The all-star cast includes Hugh Grant (who plays the Prime Minister of England), Colin Firth (Bridget Jones's Diary -- he's kind of like a back-up Hugh Grant), Laura Linney (Mystic River (2003), The Truman Show (1998)), Liam Neeson (Star Wars Episode I: The Phantom Menace (1999), Darkman (1990), and Krull (1983)), Keira Nightly (Pirates of the Caribbean (2003)), Martin McCutcheon (hmmmm...nothing much yet), Bill Nighy (he played Viktor the head vampire in Underworld (2003)) Alan Rickman (the bad guy from the first Die Hard (1988)), Emma Thompson (Sense and Sensibility (1995), Remains of the Day (1993)), and Rowan Atkinson (Bean (1997), Johnny English (2003)) .  There are also a number of cameos which won't be spoiled here.

The acting is good across the board.  There aren't any Academy Award (tm) moments in the film, but it mixes sad moments with happy moments and sappy gushy lovey-dovey moments.  It's all well-done, and never gets too hokey.

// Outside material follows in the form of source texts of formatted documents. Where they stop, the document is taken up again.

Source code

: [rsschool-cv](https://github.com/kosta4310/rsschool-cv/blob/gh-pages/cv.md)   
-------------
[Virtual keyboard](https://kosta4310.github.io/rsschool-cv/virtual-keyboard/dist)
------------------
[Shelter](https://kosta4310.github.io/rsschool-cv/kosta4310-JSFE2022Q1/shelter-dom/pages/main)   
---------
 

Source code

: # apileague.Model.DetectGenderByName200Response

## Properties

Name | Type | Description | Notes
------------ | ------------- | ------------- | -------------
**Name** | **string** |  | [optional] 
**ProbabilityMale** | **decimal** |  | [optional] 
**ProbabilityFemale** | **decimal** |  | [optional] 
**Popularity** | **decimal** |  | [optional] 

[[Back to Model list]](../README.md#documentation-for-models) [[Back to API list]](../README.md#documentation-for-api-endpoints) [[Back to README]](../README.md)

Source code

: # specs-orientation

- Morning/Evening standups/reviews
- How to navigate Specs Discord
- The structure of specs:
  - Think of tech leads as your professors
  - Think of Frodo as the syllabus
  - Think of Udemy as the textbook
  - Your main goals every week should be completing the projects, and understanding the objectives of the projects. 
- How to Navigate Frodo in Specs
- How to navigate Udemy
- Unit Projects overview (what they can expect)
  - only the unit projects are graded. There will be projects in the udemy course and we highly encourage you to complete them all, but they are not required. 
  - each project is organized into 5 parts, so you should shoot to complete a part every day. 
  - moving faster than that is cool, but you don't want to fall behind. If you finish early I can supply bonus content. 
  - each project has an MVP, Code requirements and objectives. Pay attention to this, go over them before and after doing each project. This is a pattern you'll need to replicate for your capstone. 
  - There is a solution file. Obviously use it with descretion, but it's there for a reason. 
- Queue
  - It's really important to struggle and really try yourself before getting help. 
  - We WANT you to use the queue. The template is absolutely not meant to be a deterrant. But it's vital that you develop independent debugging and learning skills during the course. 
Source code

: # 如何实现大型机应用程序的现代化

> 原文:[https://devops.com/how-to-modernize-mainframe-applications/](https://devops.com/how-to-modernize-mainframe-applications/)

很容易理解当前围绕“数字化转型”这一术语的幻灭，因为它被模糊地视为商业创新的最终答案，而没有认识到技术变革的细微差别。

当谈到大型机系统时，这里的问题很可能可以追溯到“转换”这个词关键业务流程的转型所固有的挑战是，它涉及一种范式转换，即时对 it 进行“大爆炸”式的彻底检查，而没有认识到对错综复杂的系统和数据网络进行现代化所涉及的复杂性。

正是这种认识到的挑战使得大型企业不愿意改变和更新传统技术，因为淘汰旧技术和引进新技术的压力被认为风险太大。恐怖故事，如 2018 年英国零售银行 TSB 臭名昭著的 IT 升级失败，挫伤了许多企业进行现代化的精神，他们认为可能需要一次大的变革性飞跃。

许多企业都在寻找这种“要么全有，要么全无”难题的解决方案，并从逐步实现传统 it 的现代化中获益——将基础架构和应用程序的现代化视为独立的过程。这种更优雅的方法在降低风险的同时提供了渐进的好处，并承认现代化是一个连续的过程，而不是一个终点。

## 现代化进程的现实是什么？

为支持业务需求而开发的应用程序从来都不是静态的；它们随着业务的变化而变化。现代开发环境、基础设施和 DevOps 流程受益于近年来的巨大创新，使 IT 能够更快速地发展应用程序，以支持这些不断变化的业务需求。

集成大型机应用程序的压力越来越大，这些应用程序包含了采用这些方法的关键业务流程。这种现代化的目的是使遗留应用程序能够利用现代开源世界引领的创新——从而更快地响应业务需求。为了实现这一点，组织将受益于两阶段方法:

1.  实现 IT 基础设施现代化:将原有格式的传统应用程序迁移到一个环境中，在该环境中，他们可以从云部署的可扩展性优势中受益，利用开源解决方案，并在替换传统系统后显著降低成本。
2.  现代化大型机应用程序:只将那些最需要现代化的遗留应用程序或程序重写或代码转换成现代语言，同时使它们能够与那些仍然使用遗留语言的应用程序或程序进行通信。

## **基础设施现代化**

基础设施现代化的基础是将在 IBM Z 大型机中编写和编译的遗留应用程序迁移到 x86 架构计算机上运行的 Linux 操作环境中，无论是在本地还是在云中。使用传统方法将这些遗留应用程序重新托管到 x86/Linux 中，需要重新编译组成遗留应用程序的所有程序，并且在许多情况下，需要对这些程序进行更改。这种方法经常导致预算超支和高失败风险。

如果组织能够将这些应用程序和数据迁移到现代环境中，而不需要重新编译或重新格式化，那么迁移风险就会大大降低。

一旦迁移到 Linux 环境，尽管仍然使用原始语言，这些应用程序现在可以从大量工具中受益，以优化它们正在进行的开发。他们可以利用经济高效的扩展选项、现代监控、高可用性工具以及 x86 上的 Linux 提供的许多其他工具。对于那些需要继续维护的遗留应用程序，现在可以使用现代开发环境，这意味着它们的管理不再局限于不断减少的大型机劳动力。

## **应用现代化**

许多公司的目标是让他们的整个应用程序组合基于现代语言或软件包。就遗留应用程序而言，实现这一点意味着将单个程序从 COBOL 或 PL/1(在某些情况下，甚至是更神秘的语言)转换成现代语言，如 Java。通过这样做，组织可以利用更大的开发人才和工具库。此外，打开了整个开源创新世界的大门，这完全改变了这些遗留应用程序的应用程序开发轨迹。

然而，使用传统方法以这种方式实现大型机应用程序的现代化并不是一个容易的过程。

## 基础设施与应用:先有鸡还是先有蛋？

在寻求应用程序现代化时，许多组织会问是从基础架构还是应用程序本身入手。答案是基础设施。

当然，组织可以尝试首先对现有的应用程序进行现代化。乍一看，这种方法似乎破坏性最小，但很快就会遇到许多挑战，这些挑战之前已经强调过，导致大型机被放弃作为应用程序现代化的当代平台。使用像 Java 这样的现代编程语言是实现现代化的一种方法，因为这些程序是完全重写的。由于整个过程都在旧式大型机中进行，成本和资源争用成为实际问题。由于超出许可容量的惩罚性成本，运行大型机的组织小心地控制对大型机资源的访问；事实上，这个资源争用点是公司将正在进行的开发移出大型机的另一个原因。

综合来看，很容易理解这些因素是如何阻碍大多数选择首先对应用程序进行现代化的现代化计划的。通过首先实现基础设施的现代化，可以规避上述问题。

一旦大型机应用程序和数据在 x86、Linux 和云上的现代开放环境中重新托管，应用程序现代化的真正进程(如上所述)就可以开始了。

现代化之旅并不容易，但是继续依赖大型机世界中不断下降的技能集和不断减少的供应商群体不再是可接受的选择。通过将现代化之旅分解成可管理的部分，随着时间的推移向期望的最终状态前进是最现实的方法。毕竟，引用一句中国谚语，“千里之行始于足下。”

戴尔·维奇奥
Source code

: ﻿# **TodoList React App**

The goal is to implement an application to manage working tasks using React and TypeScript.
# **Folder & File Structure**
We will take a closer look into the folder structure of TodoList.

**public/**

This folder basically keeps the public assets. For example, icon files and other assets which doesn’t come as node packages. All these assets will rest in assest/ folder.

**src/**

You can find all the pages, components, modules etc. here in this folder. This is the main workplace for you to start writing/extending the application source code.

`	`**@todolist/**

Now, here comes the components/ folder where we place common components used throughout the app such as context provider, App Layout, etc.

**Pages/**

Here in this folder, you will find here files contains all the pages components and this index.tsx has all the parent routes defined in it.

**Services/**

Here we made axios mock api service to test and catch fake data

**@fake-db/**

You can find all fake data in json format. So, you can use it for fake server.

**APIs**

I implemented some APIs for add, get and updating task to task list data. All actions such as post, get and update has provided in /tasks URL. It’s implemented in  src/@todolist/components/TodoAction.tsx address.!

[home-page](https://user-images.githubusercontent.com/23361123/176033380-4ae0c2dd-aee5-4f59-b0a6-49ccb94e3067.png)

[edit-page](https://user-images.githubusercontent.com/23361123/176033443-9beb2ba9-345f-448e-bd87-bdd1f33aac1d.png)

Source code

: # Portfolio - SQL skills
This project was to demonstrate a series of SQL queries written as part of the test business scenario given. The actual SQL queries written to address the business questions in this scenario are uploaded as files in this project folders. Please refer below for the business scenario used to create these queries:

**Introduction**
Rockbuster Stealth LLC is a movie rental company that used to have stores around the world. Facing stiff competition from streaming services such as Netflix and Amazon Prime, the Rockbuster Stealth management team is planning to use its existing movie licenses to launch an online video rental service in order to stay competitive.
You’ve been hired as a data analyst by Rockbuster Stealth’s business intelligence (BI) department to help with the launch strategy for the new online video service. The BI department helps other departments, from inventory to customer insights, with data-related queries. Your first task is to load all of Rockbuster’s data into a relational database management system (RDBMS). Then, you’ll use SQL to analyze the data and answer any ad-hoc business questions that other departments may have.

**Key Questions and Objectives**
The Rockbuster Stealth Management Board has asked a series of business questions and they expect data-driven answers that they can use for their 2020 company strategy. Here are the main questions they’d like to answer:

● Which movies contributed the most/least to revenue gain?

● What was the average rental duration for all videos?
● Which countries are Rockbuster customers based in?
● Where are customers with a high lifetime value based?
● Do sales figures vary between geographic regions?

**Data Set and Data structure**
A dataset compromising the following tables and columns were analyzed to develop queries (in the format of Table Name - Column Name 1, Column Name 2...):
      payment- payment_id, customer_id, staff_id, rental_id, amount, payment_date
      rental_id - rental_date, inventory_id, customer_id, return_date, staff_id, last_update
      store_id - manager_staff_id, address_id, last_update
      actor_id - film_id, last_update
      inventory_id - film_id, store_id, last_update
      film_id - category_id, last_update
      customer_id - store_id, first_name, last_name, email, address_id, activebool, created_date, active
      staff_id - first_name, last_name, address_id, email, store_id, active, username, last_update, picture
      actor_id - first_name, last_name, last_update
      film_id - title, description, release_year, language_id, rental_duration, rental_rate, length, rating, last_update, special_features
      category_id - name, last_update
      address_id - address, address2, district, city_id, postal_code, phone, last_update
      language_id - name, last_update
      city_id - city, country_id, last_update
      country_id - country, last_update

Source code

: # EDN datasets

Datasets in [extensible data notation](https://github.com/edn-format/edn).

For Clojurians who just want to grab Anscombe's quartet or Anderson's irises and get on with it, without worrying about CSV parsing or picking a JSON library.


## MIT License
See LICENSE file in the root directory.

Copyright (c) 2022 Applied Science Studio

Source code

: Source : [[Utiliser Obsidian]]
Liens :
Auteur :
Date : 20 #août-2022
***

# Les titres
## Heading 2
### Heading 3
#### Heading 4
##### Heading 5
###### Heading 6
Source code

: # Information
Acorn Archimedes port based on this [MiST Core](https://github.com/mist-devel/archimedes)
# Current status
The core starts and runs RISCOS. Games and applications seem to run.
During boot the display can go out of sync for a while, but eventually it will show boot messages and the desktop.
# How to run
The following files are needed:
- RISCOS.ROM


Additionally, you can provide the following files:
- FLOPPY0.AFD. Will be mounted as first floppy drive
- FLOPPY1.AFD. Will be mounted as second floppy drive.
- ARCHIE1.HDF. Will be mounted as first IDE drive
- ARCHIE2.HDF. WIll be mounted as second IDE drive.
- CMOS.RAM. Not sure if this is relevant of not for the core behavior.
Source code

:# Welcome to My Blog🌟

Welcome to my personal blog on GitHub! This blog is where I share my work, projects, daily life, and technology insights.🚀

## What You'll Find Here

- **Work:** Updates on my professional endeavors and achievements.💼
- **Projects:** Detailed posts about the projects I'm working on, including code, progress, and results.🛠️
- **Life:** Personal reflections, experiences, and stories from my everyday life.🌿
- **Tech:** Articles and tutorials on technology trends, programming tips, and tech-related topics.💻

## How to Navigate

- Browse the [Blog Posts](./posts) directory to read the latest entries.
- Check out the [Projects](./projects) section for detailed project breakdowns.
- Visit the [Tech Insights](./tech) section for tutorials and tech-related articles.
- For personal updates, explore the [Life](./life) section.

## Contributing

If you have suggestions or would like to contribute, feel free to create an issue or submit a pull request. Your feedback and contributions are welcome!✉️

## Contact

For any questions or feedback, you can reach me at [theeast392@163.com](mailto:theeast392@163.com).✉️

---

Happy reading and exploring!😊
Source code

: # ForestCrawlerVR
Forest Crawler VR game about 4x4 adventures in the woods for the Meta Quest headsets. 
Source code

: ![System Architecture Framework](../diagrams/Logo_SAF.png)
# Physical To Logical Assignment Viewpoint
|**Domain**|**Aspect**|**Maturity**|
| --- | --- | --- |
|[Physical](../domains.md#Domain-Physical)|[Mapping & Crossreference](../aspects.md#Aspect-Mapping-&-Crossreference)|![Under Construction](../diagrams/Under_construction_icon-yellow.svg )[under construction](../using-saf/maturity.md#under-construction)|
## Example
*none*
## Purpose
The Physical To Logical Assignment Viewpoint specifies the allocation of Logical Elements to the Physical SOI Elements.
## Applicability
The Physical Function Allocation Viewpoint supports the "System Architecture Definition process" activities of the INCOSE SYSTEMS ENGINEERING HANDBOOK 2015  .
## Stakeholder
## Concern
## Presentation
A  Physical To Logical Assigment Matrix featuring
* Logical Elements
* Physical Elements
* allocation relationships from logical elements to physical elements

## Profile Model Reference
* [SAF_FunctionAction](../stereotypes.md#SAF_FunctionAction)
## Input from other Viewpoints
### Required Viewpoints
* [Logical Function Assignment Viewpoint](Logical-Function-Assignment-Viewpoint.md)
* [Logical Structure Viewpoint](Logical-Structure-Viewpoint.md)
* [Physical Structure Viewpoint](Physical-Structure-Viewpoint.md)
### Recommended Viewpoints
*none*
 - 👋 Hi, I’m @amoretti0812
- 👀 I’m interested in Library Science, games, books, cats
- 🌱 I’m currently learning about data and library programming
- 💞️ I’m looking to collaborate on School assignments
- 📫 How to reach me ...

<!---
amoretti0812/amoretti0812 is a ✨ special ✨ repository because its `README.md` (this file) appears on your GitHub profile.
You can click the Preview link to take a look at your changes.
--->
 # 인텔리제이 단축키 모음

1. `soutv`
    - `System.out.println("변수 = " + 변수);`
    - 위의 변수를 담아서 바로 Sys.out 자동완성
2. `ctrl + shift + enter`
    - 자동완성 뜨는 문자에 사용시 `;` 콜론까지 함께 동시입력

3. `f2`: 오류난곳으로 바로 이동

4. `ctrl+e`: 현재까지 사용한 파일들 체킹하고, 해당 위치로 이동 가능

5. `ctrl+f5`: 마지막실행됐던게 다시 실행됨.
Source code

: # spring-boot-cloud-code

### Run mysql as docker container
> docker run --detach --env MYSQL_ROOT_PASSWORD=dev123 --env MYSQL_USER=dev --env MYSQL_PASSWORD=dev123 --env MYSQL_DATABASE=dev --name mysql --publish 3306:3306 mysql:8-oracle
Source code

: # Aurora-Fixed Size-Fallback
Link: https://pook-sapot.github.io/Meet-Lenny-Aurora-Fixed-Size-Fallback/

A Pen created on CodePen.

Liam Neeson's scenes co-feature a young boy named Thomas Sangster.  You may remember him from such TV movies as "Hitler: The Rise of Evil."  He played a young Hitler, which always looks good on a resume.  He's a very fine child actor, and he provides many of the movie's best moments.  One might even believe that he got the part due to his acting skills, and the fact that his cousin is Hugh Grant had nothing to do with it.

All of the mini love stories play well, actually, in Love, Actually.  Dare the Masked Reviewer say it...there's something for everyone.  At least, there's something for everyone who likes these kind of date movies.  Everything works, and you'll be interested in how each story turns out.  They didn't resolve all of the loose ends, but they got most of them.  They also didn't do a great job of explaining how all of these people tie together, but for the most part you saw why everyone was in one movie. 

An important note is that Alan Rickman looks better with a beard.  If he has a beard in a film, he'll be good.  He was good in this film, but he didn't have a beard.  If the box office isn't kind to the movie (which seems unlikely), the filmmakers should go back and digitally draw a beard on him.  We have the technology.  We can make him hairier than before.  Hairier...scruffier...fuzzier. 

Another point of interest is that Hugh Grant plays Emma Thompson's big brother.  Perhaps "big brother" in England means "younger", like how they drive on the wrong side of the road or something.  Emma Thompson is actually older than Hugh Grant, but then again, maybe she was acting.

There is a good amount of nudity in this film.  Director Richard Curtis (who wrote Bridget Jones's Diary, Four Weddings and a Funeral, and  Notting Hill) shows great respect for the men who will be forced into seeing this film by throwing in a few bare breasts.  For that, we salute him.

All in all, Love, Actually is sentimental, touching, and sweet.  It's like Parenthood if it were set in England, but before they had kids.  Perhaps it's not that much like Parenthood

If you love Four Weddings and a Funeral, Bridget Jones's Diary, and Notting Hill...well, you're absolutely sure to love Love, Actually.  If you couldn't stand those films, there is a possibility that Love, Actually may still appeal to you on some level, since they tell several different sappy-sweet love stories, and cover a variety of issues.  There's also some nudity.  But unless you hated those other films, there's a good chance that you'll find it enjoyable even if it's not your -- to quote the British -- "cup o' tea."  It's well-acted, nicely paced, and a movie that makes you feel good. 


Expectation from the Title: Expectation, indeed.  Title, ambiguous.  Pretentious, somehow. 

Mother's Rule (Always Say Something Good About Everything):  Something for everyone to enjoy: love, heartbreak, romance, passion, flirtation, secret liaisons, and smooching.

The Pros: Cute, sentimental, light, funny at times, well acted.

The Cons: This is like the female-oriented equivalent of the testosterone driven action blockbuster.  It's the estrogen filled tender love story.  Hugh Grant is women's answer to Steven Segal.